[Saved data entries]
=== Section Start ===

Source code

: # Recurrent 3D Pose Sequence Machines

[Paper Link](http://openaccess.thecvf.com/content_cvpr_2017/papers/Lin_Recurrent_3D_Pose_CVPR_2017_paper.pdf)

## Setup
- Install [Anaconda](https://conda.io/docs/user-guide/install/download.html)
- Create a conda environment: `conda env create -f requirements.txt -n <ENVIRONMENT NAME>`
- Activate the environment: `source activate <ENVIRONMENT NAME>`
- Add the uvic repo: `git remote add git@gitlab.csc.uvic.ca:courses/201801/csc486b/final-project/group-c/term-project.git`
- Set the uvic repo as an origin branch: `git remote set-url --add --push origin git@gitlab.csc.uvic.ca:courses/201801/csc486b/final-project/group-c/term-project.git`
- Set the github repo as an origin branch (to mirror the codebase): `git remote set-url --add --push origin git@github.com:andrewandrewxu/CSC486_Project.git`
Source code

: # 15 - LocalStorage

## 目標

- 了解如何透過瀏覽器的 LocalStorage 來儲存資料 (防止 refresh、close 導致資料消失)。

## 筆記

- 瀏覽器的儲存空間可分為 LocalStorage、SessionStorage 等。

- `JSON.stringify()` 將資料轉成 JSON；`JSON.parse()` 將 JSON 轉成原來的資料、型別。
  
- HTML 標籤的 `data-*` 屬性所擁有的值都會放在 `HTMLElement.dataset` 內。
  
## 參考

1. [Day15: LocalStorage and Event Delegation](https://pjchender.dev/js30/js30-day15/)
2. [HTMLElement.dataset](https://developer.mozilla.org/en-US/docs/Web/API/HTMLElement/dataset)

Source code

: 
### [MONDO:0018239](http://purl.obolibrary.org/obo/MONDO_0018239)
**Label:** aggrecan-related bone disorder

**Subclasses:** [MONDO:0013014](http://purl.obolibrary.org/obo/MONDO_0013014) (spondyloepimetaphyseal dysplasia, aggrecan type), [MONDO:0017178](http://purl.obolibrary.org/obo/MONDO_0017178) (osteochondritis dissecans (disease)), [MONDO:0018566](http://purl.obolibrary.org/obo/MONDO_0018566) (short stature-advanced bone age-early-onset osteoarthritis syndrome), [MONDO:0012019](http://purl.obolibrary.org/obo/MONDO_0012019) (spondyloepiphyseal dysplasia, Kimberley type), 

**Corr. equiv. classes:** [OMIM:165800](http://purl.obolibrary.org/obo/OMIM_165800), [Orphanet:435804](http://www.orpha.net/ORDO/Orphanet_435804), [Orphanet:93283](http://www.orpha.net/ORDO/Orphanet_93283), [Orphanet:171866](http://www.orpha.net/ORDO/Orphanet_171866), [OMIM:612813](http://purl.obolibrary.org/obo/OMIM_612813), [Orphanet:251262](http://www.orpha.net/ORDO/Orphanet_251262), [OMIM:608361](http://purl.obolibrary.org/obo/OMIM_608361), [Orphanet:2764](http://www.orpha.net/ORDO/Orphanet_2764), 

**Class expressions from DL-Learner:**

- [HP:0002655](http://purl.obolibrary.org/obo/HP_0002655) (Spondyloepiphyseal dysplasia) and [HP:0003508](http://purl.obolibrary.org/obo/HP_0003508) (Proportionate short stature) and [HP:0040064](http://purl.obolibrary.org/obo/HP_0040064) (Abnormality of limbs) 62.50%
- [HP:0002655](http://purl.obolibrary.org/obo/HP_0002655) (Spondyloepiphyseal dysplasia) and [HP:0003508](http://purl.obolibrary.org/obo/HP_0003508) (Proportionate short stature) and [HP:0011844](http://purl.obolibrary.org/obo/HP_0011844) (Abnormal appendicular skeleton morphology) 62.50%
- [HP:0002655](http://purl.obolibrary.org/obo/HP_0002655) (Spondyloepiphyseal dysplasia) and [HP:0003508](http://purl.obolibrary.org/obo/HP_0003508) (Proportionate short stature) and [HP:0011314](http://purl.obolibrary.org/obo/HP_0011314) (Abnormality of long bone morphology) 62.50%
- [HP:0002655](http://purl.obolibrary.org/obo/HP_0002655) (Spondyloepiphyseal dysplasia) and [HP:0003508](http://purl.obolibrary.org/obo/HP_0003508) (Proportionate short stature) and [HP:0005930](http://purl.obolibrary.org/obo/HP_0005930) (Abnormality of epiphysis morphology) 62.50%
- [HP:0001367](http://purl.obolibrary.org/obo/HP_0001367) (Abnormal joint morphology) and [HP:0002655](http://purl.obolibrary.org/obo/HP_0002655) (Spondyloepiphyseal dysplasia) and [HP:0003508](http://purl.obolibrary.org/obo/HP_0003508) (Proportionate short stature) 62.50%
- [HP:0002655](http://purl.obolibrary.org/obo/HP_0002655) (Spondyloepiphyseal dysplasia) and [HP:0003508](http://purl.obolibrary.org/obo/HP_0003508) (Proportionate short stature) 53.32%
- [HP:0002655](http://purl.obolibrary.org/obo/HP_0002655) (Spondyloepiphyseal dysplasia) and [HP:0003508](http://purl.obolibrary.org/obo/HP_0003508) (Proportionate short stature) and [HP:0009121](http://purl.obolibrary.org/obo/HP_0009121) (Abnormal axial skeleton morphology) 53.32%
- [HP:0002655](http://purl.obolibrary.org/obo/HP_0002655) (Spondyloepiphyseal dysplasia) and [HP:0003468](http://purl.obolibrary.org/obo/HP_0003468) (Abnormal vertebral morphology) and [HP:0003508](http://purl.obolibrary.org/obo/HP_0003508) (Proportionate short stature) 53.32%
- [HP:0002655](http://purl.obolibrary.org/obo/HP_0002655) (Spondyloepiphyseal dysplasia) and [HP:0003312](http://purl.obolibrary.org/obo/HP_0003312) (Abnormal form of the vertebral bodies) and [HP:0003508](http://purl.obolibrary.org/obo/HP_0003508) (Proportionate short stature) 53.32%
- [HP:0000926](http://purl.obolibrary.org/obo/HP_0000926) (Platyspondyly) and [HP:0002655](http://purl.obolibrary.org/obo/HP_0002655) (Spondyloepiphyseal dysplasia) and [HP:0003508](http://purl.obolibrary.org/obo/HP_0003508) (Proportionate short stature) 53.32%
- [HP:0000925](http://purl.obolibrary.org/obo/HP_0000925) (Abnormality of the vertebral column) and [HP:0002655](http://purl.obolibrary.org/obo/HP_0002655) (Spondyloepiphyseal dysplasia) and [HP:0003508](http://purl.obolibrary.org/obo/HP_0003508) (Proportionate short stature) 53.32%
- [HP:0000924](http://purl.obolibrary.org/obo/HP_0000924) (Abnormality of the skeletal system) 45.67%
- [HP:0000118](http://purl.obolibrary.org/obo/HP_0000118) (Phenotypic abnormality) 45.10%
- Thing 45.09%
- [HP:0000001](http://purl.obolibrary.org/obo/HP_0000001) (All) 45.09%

=== Section End ===

Please give an exact copy of every entry.

Source code

: # Recurrent 3D Pose Sequence Machines

[Paper Link](http://openaccess.thecvf.com/content_cvpr_2017/papers/Lin_Recurrent_3D_Pose_CVPR_2017_paper.pdf)

## Setup
- Install [Anaconda](https://conda.io/docs/user-guide/install/download.html)
- Create a conda environment: `conda env create -f requirements.txt -n <ENVIRONMENT NAME>`
- Activate the environment: `source activate <ENVIRONMENT NAME>`
- Add the uvic repo: `git remote add git@gitlab.csc.uvic.ca:courses/201801/csc486b/final-project/group-c/term-project.git`
- Set the uvic repo as an origin branch: `git remote set-url --add --push origin git@gitlab.csc.uvic.ca:courses/201801/csc486b/final-project/group-c/term-project.git`
- Set the github repo as an origin branch (to mirror the codebase): `git remote set-url --add --push origin git@github.com:andrewandrewxu/CSC486_Project.git`
Source code

: # 15 - LocalStorage

## 目標

- 了解如何透過瀏覽器的 LocalStorage 來儲存資料 (防止 refresh、close 導致資料消失)。

## 筆記

- 瀏覽器的儲存空間可分為 LocalStorage、SessionStorage 等。

- `JSON.stringify()` 將資料轉成 JSON；`JSON.parse()` 將 JSON 轉成原來的資料、型別。
  
- HTML 標籤的 `data-*` 屬性所擁有的值都會放在 `HTMLElement.dataset` 內。
  
## 參考

1. [Day15: LocalStorage and Event Delegation](https://pjchender.dev/js30/js30-day15/)
2. [HTMLElement.dataset](https://developer.mozilla.org/en-US/docs/Web/API/HTMLElement/dataset)

Source code

: 
### [MONDO:0018239](http://purl.obolibrary.org/obo/MONDO_0018239)
**Label:** aggrecan-related bone disorder

**Subclasses:** [MONDO:0013014](http://purl.obolibrary.org/obo/MONDO_0013014) (spondyloepimetaphyseal dysplasia, aggrecan type), [MONDO:0017178](http://purl.obolibrary.org/obo/MONDO_0017178) (osteochondritis dissecans (disease)), [MONDO:0018566](http://purl.obolibrary.org/obo/MONDO_0018566) (short stature-advanced bone age-early-onset osteoarthritis syndrome), [MONDO:0012019](http://purl.obolibrary.org/obo/MONDO_0012019) (spondyloepiphyseal dysplasia, Kimberley type), 

**Corr. equiv. classes:** [OMIM:165800](http://purl.obolibrary.org/obo/OMIM_165800), [Orphanet:435804](http://www.orpha.net/ORDO/Orphanet_435804), [Orphanet:93283](http://www.orpha.net/ORDO/Orphanet_93283), [Orphanet:171866](http://www.orpha.net/ORDO/Orphanet_171866), [OMIM:612813](http://purl.obolibrary.org/obo/OMIM_612813), [Orphanet:251262](http://www.orpha.net/ORDO/Orphanet_251262), [OMIM:608361](http://purl.obolibrary.org/obo/OMIM_608361), [Orphanet:2764](http://www.orpha.net/ORDO/Orphanet_2764), 

**Class expressions from DL-Learner:**

- [HP:0002655](http://purl.obolibrary.org/obo/HP_0002655) (Spondyloepiphyseal dysplasia) and [HP:0003508](http://purl.obolibrary.org/obo/HP_0003508) (Proportionate short stature) and [HP:0040064](http://purl.obolibrary.org/obo/HP_0040064) (Abnormality of limbs) 62.50%
- [HP:0002655](http://purl.obolibrary.org/obo/HP_0002655) (Spondyloepiphyseal dysplasia) and [HP:0003508](http://purl.obolibrary.org/obo/HP_0003508) (Proportionate short stature) and [HP:0011844](http://purl.obolibrary.org/obo/HP_0011844) (Abnormal appendicular skeleton morphology) 62.50%
- [HP:0002655](http://purl.obolibrary.org/obo/HP_0002655) (Spondyloepiphyseal dysplasia) and [HP:0003508](http://purl.obolibrary.org/obo/HP_0003508) (Proportionate short stature) and [HP:0011314](http://purl.obolibrary.org/obo/HP_0011314) (Abnormality of long bone morphology) 62.50%
- [HP:0002655](http://purl.obolibrary.org/obo/HP_0002655) (Spondyloepiphyseal dysplasia) and [HP:0003508](http://purl.obolibrary.org/obo/HP_0003508) (Proportionate short stature) and [HP:0005930](http://purl.obolibrary.org/obo/HP_0005930) (Abnormality of epiphysis morphology) 62.50%
- [HP:0001367](http://purl.obolibrary.org/obo/HP_0001367) (Abnormal joint morphology) and [HP:0002655](http://purl.obolibrary.org/obo/HP_0002655) (Spondyloepiphyseal dysplasia) and [HP:0003508](http://purl.obolibrary.org/obo/HP_0003508) (Proportionate short stature) 62.50%
- [HP:0002655](http://purl.obolibrary.org/obo/HP_0002655) (Spondyloepiphyseal dysplasia) and [HP:0003508](http://purl.obolibrary.org/obo/HP_0003508) (Proportionate short stature) 53.32%
- [HP:0002655](http://purl.obolibrary.org/obo/HP_0002655) (Spondyloepiphyseal dysplasia) and [HP:0003508](http://purl.obolibrary.org/obo/HP_0003508) (Proportionate short stature) and [HP:0009121](http://purl.obolibrary.org/obo/HP_0009121) (Abnormal axial skeleton morphology) 53.32%
- [HP:0002655](http://purl.obolibrary.org/obo/HP_0002655) (Spondyloepiphyseal dysplasia) and [HP:0003468](http://purl.obolibrary.org/obo/HP_0003468) (Abnormal vertebral morphology) and [HP:0003508](http://purl.obolibrary.org/obo/HP_0003508) (Proportionate short stature) 53.32%
- [HP:0002655](http://purl.obolibrary.org/obo/HP_0002655) (Spondyloepiphyseal dysplasia) and [HP:0003312](http://purl.obolibrary.org/obo/HP_0003312) (Abnormal form of the vertebral bodies) and [HP:0003508](http://purl.obolibrary.org/obo/HP_0003508) (Proportionate short stature) 53.32%
- [HP:0000926](http://purl.obolibrary.org/obo/HP_0000926) (Platyspondyly) and [HP:0002655](http://purl.obolibrary.org/obo/HP_0002655) (Spondyloepiphyseal dysplasia) and [HP:0003508](http://purl.obolibrary.org/obo/HP_0003508) (Proportionate short stature) 53.32%
- [HP:0000925](http://purl.obolibrary.org/obo/HP_0000925) (Abnormality of the vertebral column) and [HP:0002655](http://purl.obolibrary.org/obo/HP_0002655) (Spondyloepiphyseal dysplasia) and [HP:0003508](http://purl.obolibrary.org/obo/HP_0003508) (Proportionate short stature) 53.32%
- [HP:0000924](http://purl.obolibrary.org/obo/HP_0000924) (Abnormality of the skeletal system) 45.67%
- [HP:0000118](http://purl.obolibrary.org/obo/HP_0000118) (Phenotypic abnormality) 45.10%
- Thing 45.09%
- [HP:0000001](http://purl.obolibrary.org/obo/HP_0000001) (All) 45.09%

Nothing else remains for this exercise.